_WORK ORDER_
Search each line of the data for the word "сообщества"; copy every line where it is found.
********************
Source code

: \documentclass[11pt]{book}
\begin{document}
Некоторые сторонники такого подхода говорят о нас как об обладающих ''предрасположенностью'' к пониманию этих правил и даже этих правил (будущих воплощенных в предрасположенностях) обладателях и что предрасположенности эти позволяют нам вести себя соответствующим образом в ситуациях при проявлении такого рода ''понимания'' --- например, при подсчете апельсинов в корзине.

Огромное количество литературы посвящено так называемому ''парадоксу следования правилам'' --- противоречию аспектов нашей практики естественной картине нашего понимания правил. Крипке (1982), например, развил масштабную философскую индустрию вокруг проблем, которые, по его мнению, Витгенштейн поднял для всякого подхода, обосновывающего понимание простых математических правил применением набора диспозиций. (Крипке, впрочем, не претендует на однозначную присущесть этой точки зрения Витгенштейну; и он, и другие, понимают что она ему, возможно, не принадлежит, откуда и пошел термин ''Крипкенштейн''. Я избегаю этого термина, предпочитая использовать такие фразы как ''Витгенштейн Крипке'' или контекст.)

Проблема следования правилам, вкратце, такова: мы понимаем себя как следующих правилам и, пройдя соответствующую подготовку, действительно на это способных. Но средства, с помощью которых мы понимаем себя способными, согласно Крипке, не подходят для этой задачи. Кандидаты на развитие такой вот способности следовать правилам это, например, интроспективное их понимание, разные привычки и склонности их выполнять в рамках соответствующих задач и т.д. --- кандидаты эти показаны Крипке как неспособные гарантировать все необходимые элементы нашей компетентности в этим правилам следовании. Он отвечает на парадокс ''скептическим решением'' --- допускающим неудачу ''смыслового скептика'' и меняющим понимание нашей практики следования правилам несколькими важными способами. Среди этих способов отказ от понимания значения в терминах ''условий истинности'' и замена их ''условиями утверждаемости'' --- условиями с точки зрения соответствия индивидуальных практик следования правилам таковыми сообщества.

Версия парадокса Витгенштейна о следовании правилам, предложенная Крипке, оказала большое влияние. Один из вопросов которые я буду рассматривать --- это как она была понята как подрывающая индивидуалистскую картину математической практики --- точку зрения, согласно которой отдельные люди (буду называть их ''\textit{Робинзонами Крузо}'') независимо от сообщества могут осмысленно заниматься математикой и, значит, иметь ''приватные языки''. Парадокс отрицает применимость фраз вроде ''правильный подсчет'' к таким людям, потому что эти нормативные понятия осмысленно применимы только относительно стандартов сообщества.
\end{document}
********************
_RESPONSE BOX_
Проблема следования правилам, вкратце, такова: мы понимаем себя как следующих правилам и, пройдя соответствующую подготовку, действительно на это способных. Но средства, с помощью которых мы понимаем себя способными, согласно Крипке, не подходят для этой задачи. Кандидаты на развитие такой вот способности следовать правилам это, например, интроспективное их понимание, разные привычки и склонности их выполнять в рамках соответствующих задач и т.д. --- кандидаты эти показаны Крипке как неспособные гарантировать все необходимые элементы нашей компетентности в этим правилам следовании. Он отвечает на парадокс ''скептическим решением'' --- допускающим неудачу ''смыслового скептика'' и меняющим понимание нашей практики следования правилам несколькими важными способами. Среди этих способов отказ от понимания значения в терминах ''условий истинности'' и замена их ''условиями утверждаемости'' --- условиями с точки зрения соответствия индивидуальных практик следования правилам таковыми сообщества.
Версия парадокса Витгенштейна о следовании правилам, предложенная Крипке, оказала большое влияние. Один из вопросов которые я буду рассматривать --- это как она была понята как подрывающая индивидуалистскую картину математической практики --- точку зрения, согласно которой отдельные люди (буду называть их ''\textit{Робинзонами Крузо}'') независимо от сообщества могут осмысленно заниматься математикой и, значит, иметь ''приватные языки''. Парадокс отрицает применимость фраз вроде ''правильный подсчет'' к таким людям, потому что эти нормативные понятия осмысленно применимы только относительно стандартов сообщества.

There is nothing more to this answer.